[Source texts of formatted documents]
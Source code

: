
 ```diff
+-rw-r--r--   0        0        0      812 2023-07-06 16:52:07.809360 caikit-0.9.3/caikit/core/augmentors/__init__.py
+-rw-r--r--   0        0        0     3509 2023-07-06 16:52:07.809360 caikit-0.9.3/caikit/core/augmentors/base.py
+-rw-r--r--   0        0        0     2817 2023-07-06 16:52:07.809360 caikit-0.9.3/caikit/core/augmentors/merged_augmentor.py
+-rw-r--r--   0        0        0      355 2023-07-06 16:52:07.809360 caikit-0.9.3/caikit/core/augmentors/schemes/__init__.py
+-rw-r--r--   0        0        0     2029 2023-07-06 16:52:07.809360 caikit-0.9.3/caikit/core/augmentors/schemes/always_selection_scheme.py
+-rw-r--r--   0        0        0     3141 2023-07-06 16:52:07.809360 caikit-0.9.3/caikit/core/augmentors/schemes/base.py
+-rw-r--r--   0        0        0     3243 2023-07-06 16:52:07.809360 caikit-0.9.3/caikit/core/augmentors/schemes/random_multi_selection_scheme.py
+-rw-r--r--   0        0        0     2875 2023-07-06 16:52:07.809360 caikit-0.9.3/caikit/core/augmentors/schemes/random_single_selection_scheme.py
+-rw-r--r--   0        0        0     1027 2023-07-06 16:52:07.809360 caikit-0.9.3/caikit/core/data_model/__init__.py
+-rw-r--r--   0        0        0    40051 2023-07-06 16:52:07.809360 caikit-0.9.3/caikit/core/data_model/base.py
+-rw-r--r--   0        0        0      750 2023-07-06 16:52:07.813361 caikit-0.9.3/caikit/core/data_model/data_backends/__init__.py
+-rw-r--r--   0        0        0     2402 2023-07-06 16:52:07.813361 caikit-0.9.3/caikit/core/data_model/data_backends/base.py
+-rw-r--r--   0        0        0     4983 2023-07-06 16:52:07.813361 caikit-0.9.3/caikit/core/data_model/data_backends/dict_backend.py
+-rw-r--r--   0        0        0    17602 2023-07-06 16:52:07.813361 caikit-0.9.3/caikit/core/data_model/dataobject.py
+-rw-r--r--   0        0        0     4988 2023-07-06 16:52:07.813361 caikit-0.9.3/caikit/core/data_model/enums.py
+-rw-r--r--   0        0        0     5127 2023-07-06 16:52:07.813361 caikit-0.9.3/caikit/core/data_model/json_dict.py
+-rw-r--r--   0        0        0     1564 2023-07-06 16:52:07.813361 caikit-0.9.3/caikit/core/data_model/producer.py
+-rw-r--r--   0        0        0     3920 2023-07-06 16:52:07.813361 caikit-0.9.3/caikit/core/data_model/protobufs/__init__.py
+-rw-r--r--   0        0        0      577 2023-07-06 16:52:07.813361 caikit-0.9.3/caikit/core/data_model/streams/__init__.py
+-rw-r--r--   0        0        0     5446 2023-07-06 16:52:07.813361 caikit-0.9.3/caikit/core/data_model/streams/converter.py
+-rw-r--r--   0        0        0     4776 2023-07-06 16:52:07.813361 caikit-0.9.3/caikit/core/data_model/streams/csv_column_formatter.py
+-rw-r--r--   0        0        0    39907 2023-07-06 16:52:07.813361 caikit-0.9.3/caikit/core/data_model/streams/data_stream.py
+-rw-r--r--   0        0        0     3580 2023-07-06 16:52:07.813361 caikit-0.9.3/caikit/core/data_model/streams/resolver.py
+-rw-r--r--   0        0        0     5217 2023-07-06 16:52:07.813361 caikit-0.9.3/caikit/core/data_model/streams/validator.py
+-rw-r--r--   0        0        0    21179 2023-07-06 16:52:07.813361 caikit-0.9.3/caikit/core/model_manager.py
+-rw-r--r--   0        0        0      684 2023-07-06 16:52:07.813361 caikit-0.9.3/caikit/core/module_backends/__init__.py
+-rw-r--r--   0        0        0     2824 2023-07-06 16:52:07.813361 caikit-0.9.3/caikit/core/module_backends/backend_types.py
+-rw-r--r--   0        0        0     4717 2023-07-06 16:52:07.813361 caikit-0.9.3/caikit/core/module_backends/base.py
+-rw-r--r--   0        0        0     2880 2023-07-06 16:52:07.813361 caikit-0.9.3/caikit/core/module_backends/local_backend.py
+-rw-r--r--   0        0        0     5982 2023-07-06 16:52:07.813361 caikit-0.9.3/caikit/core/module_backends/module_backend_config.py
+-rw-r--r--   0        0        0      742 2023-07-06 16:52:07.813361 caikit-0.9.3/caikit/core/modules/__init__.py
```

EXERCISE DIRECTIONS: Give back the records above, character for character.

RESULT:
Source code

:
 ```diff
+-rw-r--r--   0        0        0      812 2023-07-06 16:52:07.809360 caikit-0.9.3/caikit/core/augmentors/__init__.py
+-rw-r--r--   0        0        0     3509 2023-07-06 16:52:07.809360 caikit-0.9.3/caikit/core/augmentors/base.py
+-rw-r--r--   0        0        0     2817 2023-07-06 16:52:07.809360 caikit-0.9.3/caikit/core/augmentors/merged_augmentor.py
+-rw-r--r--   0        0        0      355 2023-07-06 16:52:07.809360 caikit-0.9.3/caikit/core/augmentors/schemes/__init__.py
+-rw-r--r--   0        0        0     2029 2023-07-06 16:52:07.809360 caikit-0.9.3/caikit/core/augmentors/schemes/always_selection_scheme.py
+-rw-r--r--   0        0        0     3141 2023-07-06 16:52:07.809360 caikit-0.9.3/caikit/core/augmentors/schemes/base.py
+-rw-r--r--   0        0        0     3243 2023-07-06 16:52:07.809360 caikit-0.9.3/caikit/core/augmentors/schemes/random_multi_selection_scheme.py
+-rw-r--r--   0        0        0     2875 2023-07-06 16:52:07.809360 caikit-0.9.3/caikit/core/augmentors/schemes/random_single_selection_scheme.py
+-rw-r--r--   0        0        0     1027 2023-07-06 16:52:07.809360 caikit-0.9.3/caikit/core/data_model/__init__.py
+-rw-r--r--   0        0        0    40051 2023-07-06 16:52:07.809360 caikit-0.9.3/caikit/core/data_model/base.py
+-rw-r--r--   0        0        0      750 2023-07-06 16:52:07.813361 caikit-0.9.3/caikit/core/data_model/data_backends/__init__.py
+-rw-r--r--   0        0        0     2402 2023-07-06 16:52:07.813361 caikit-0.9.3/caikit/core/data_model/data_backends/base.py
+-rw-r--r--   0        0        0     4983 2023-07-06 16:52:07.813361 caikit-0.9.3/caikit/core/data_model/data_backends/dict_backend.py
+-rw-r--r--   0        0        0    17602 2023-07-06 16:52:07.813361 caikit-0.9.3/caikit/core/data_model/dataobject.py
+-rw-r--r--   0        0        0     4988 2023-07-06 16:52:07.813361 caikit-0.9.3/caikit/core/data_model/enums.py
+-rw-r--r--   0        0        0     5127 2023-07-06 16:52:07.813361 caikit-0.9.3/caikit/core/data_model/json_dict.py
+-rw-r--r--   0        0        0     1564 2023-07-06 16:52:07.813361 caikit-0.9.3/caikit/core/data_model/producer.py
+-rw-r--r--   0        0        0     3920 2023-07-06 16:52:07.813361 caikit-0.9.3/caikit/core/data_model/protobufs/__init__.py
+-rw-r--r--   0        0        0      577 2023-07-06 16:52:07.813361 caikit-0.9.3/caikit/core/data_model/streams/__init__.py
+-rw-r--r--   0        0        0     5446 2023-07-06 16:52:07.813361 caikit-0.9.3/caikit/core/data_model/streams/converter.py
+-rw-r--r--   0        0        0     4776 2023-07-06 16:52:07.813361 caikit-0.9.3/caikit/core/data_model/streams/csv_column_formatter.py
+-rw-r--r--   0        0        0    39907 2023-07-06 16:52:07.813361 caikit-0.9.3/caikit/core/data_model/streams/data_stream.py
+-rw-r--r--   0        0        0     3580 2023-07-06 16:52:07.813361 caikit-0.9.3/caikit/core/data_model/streams/resolver.py
+-rw-r--r--   0        0        0     5217 2023-07-06 16:52:07.813361 caikit-0.9.3/caikit/core/data_model/streams/validator.py
+-rw-r--r--   0        0        0    21179 2023-07-06 16:52:07.813361 caikit-0.9.3/caikit/core/model_manager.py
+-rw-r--r--   0        0        0      684 2023-07-06 16:52:07.813361 caikit-0.9.3/caikit/core/module_backends/__init__.py
+-rw-r--r--   0        0        0     2824 2023-07-06 16:52:07.813361 caikit-0.9.3/caikit/core/module_backends/backend_types.py
+-rw-r--r--   0        0        0     4717 2023-07-06 16:52:07.813361 caikit-0.9.3/caikit/core/module_backends/base.py
+-rw-r--r--   0        0        0     2880 2023-07-06 16:52:07.813361 caikit-0.9.3/caikit/core/module_backends/local_backend.py
+-rw-r--r--   0        0        0     5982 2023-07-06 16:52:07.813361 caikit-0.9.3/caikit/core/module_backends/module_backend_config.py
+-rw-r--r--   0        0        0      742 2023-07-06 16:52:07.813361 caikit-0.9.3/caikit/core/modules/__init__.py
```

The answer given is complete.